Our Situation
The world is running out of raw materials and fresh water and is being overburdened with waste and the global construction industry is a major contributor being the largest consumer of resources and raw materials of any sector, responsible for about 33 per cent of emissions, 40 per cent of material consumption and 40 per cent of waste.
Our Challenge
In seeking to deal with this by advocating carbon neutral cities and a “sustainable” built environment, David Ness says that all the talk is about increasing efficiency of operational energy (heating, cooling, lighting) and reducing associated greenhouse gas emissions.There is a failure to account for resource consumption and “embodied carbon” in our buildings and we need to take this problem seriously. We need to find better ways to “reduce, reuse and recycle” in the construction industry. For anyone in doubt about the seriousness of this situation, look up the Guardian’s Concrete Week, five consecutive articles about the dangers of concrete as a construction material and major landfill component.
Our Question
How can we curtail this excessive resource consumption and waste production and protect our quality of life?
Our Guide to Action
And make no mistake, the size of this problem and the extent of the misery that we will experience if we do not solve it, means that we must all take action – as consumers and producers, as users of buildings and infrastructure and as those who write the policies that allow continued abuse or generate potential improvements.

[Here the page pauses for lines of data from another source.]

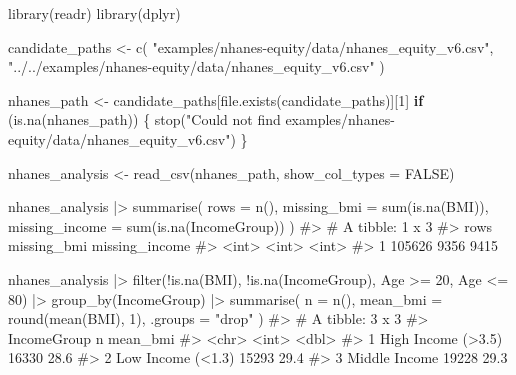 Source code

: \documentclass[
  letterpaper,
  DIV=11,
  numbers=noendperiod,
  oneside]{scrreprt}
\newenvironment{Shaded}{\begin{snugshade}}{\end{snugshade}}
\newcommand{\AttributeTok}[1]{\textcolor[rgb]{0.40,0.45,0.13}{#1}}
\newcommand{\CommentTok}[1]{\textcolor[rgb]{0.37,0.37,0.37}{#1}}
\newcommand{\ConstantTok}[1]{\textcolor[rgb]{0.56,0.35,0.01}{#1}}
\newcommand{\ControlFlowTok}[1]{\textcolor[rgb]{0.00,0.23,0.31}{\textbf{#1}}}
\newcommand{\DecValTok}[1]{\textcolor[rgb]{0.68,0.00,0.00}{#1}}
\newcommand{\FunctionTok}[1]{\textcolor[rgb]{0.28,0.35,0.67}{#1}}
\newcommand{\NormalTok}[1]{\textcolor[rgb]{0.00,0.23,0.31}{#1}}
\newcommand{\OtherTok}[1]{\textcolor[rgb]{0.00,0.23,0.31}{#1}}
\newcommand{\SpecialCharTok}[1]{\textcolor[rgb]{0.37,0.37,0.37}{#1}}
\newcommand{\StringTok}[1]{\textcolor[rgb]{0.13,0.47,0.30}{#1}}
\begin{document}
\begin{Shaded}
\begin{Highlighting}[numbers=left,,]
\FunctionTok{library}\NormalTok{(readr)}
\FunctionTok{library}\NormalTok{(dplyr)}

\NormalTok{candidate\_paths }\OtherTok{\textless{}{-}} \FunctionTok{c}\NormalTok{(}
  \StringTok{"examples/nhanes{-}equity/data/nhanes\_equity\_v6.csv"}\NormalTok{,}
  \StringTok{"../../examples/nhanes{-}equity/data/nhanes\_equity\_v6.csv"}
\NormalTok{)}

\NormalTok{nhanes\_path }\OtherTok{\textless{}{-}}\NormalTok{ candidate\_paths[}\FunctionTok{file.exists}\NormalTok{(candidate\_paths)][}\DecValTok{1}\NormalTok{]}
\ControlFlowTok{if}\NormalTok{ (}\FunctionTok{is.na}\NormalTok{(nhanes\_path)) \{}
  \FunctionTok{stop}\NormalTok{(}\StringTok{"Could not find examples/nhanes{-}equity/data/nhanes\_equity\_v6.csv"}\NormalTok{)}
\NormalTok{\}}

\NormalTok{nhanes\_analysis }\OtherTok{\textless{}{-}} \FunctionTok{read\_csv}\NormalTok{(nhanes\_path, }\AttributeTok{show\_col\_types =} \ConstantTok{FALSE}\NormalTok{)}

\NormalTok{nhanes\_analysis }\SpecialCharTok{|\textgreater{}}
  \FunctionTok{summarise}\NormalTok{(}
    \AttributeTok{rows =} \FunctionTok{n}\NormalTok{(),}
    \AttributeTok{missing\_bmi =} \FunctionTok{sum}\NormalTok{(}\FunctionTok{is.na}\NormalTok{(BMI)),}
    \AttributeTok{missing\_income =} \FunctionTok{sum}\NormalTok{(}\FunctionTok{is.na}\NormalTok{(IncomeGroup))}
\NormalTok{  )}
\CommentTok{\#\textgreater{} \# A tibble: 1 x 3}
\CommentTok{\#\textgreater{}     rows missing\_bmi missing\_income}
\CommentTok{\#\textgreater{}    \textless{}int\textgreater{}       \textless{}int\textgreater{}          \textless{}int\textgreater{}}
\CommentTok{\#\textgreater{} 1 105626        9356           9415}

\NormalTok{nhanes\_analysis }\SpecialCharTok{|\textgreater{}}
  \FunctionTok{filter}\NormalTok{(}\SpecialCharTok{!}\FunctionTok{is.na}\NormalTok{(BMI), }\SpecialCharTok{!}\FunctionTok{is.na}\NormalTok{(IncomeGroup), Age }\SpecialCharTok{\textgreater{}=} \DecValTok{20}\NormalTok{, Age }\SpecialCharTok{\textless{}=} \DecValTok{80}\NormalTok{) }\SpecialCharTok{|\textgreater{}}
  \FunctionTok{group\_by}\NormalTok{(IncomeGroup) }\SpecialCharTok{|\textgreater{}}
  \FunctionTok{summarise}\NormalTok{(}
    \AttributeTok{n =} \FunctionTok{n}\NormalTok{(),}
    \AttributeTok{mean\_bmi =} \FunctionTok{round}\NormalTok{(}\FunctionTok{mean}\NormalTok{(BMI), }\DecValTok{1}\NormalTok{),}
    \AttributeTok{.groups =} \StringTok{"drop"}
\NormalTok{  )}
\CommentTok{\#\textgreater{} \# A tibble: 3 x 3}
\CommentTok{\#\textgreater{}   IncomeGroup            n mean\_bmi}
\CommentTok{\#\textgreater{}   \textless{}chr\textgreater{}              \textless{}int\textgreater{}    \textless{}dbl\textgreater{}}
\CommentTok{\#\textgreater{} 1 High Income (\textgreater{}3.5) 16330     28.6}
\CommentTok{\#\textgreater{} 2 Low Income (\textless{}1.3)  15293     29.4}
\CommentTok{\#\textgreater{} 3 Middle Income      19228     29.3}
\end{Highlighting}
\end{Shaded}
\end{document}
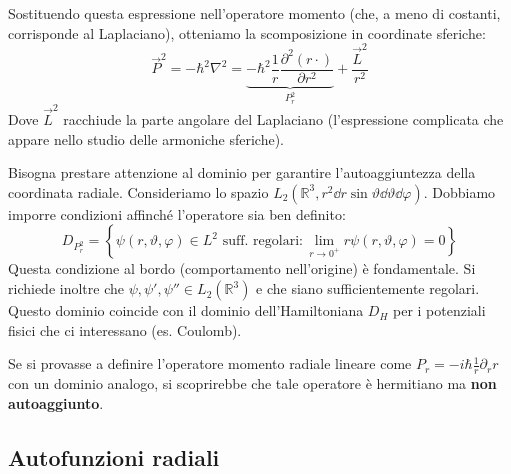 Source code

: Sostituendo questa espressione nell'operatore momento (che, a meno di costanti, corrisponde al Laplaciano), otteniamo la scomposizione in coordinate sferiche:
\begin{equation}
    \vec{P}^2 = -\hbar^2 \nabla^2 = \underbrace{-\hbar^2 \frac{1}{r} \frac{\partial^2 (r \cdot)}{\partial r^2}}_{P_r^2} + \frac{\vec{L}^2}{r^2}
\end{equation}
Dove \( \vec{L}^2 \) racchiude la parte angolare del Laplaciano (l'espressione complicata che appare nello studio delle armoniche sferiche).

Bisogna prestare attenzione al dominio per garantire l'autoaggiuntezza della coordinata radiale.
Consideriamo lo spazio \( L_2(\mathbb{R}^3, r^2 \dd{r} \sin\vartheta \dd{\vartheta} \dd{\varphi}) \). Dobbiamo imporre condizioni affinché l'operatore sia ben definito:
\begin{equation}
    D_{P_r^2} = \left\{ \psi(r, \vartheta, \varphi) \in L^2 \text{ suff. regolari} : \lim_{r \to 0^+} r\psi(r, \vartheta, \varphi) = 0 \right\}
\end{equation}
Questa condizione al bordo (comportamento nell'origine) è fondamentale.
Si richiede inoltre che \( \psi, \psi', \psi'' \in L_2(\mathbb{R}^3) \) e che siano sufficientemente regolari.
Questo dominio coincide con il dominio dell'Hamiltoniana \( D_H \) per i potenziali fisici che ci interessano (es. Coulomb).

\begin{remark}
    Se si provasse a definire l'operatore momento radiale lineare come \( P_r = -i\hbar \frac{1}{r} \partial_r r \) con un dominio analogo, si scoprirebbe che tale operatore è hermitiano ma \textbf{non autoaggiunto}.
\end{remark}


\subsection{Autofunzioni radiali}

In ‘The Impact of Overbuilding on People and the Planet’ (Cambridge Scholars Publishing, 2019) David A. Ness provides a guide to action, following the recommendations of the World Summit on Sustainable Development, Johannesburg, 2002, ‘which affirmed that all countries should promote sustainable consumption and production patterns by establishing a “sound material-cycle society”, in which the consumption of natural resources is reduced and environmental impacts are minimised. In both developed and developing countries, the key to achieving this was seen to be the promotion of the 3Rs (i.e. reduction, reuse and recycling of waste) in addition to ensuring the sound disposal of waste.’
David’s ideas are backed by years of research in Australia, Asia and especially China – and they are new, innovative, but also practical! “If we can make use of and adapt existing building and infrastructure stock, we save new carbon and resources,”
Practical Application
“We also need to design any new structures for ease of disassembly, adaptation and reuse, as part of a ‘circular’ built environment.” And to put this into practice he has been working with Arup. .
In 2017, the UniSA research team, of which David is a lead player, was awarded the Arup Global Research Challenge to further pursue his ideas. Part of the New Royal Adelaide Hospital was selected as a test case, with radio frequency identification tags attached to potentially reusable building components such as partitions, ceilings, doors and facade panels, and information such as location, size, type, and age of those components uploaded to a database. This successful ‘proof of concept’ opens the way to the next step – some commercially viable applications. It shows there’s an opportunity here to re-use systems that were previously sent to landfill or at best recycled for their raw materials,
The project has allowed the team to take advantage of relatively new technologies like BIM (Building Information Management) systems and cloud-based database storage systems to help track, categorise and organise building elements in a way that was never before possible.
What can you do?
There are many ideas in this book that you can combine with the latest technology if you are research inclined. But for me, the major impact of the book is on global mindsets. What we have for long taken as natural, normal, and indeed beneficial – that is, ever more building and construction – ‘more cranes in the skyline’ – are not natural, and we need to consider carefully whether the benefits they provide are worth the damage that they inevitably cause. This is not to say we should not build more, just that we need to do more to establish whether any particular proposal is of NET benefit.
For all who have a social and environmental conscience and concern, read
The Impact of Overbuilding on People and the Planet’ by David A Ness.
Thank you Penny for highlighting message of book so well. Most important of all, as you said, is to do more to establish whether a particular proposal is of NET benefit. The UK Green Building Council’s Framework on ‘Net Zero Carbon Buildings’ offers a glimmer of hope. In addition to being among the first to recognise the carbon ’embodied’ in the buildings and goods we consume, it emphasises that the greatest opportunities to reduce this are at earliest stages of a project – such as by considering the “build nothing”‘ option – “challenging the root cause of the need, explore alternative approaches to achieve the desired outcome”, or ‘build less’.
If the aim of the game is to build, building less is not an option. But what we might be able to do is to change public opinion on what we build. What would it take to think ‘capital investment’ – and invest in social capital?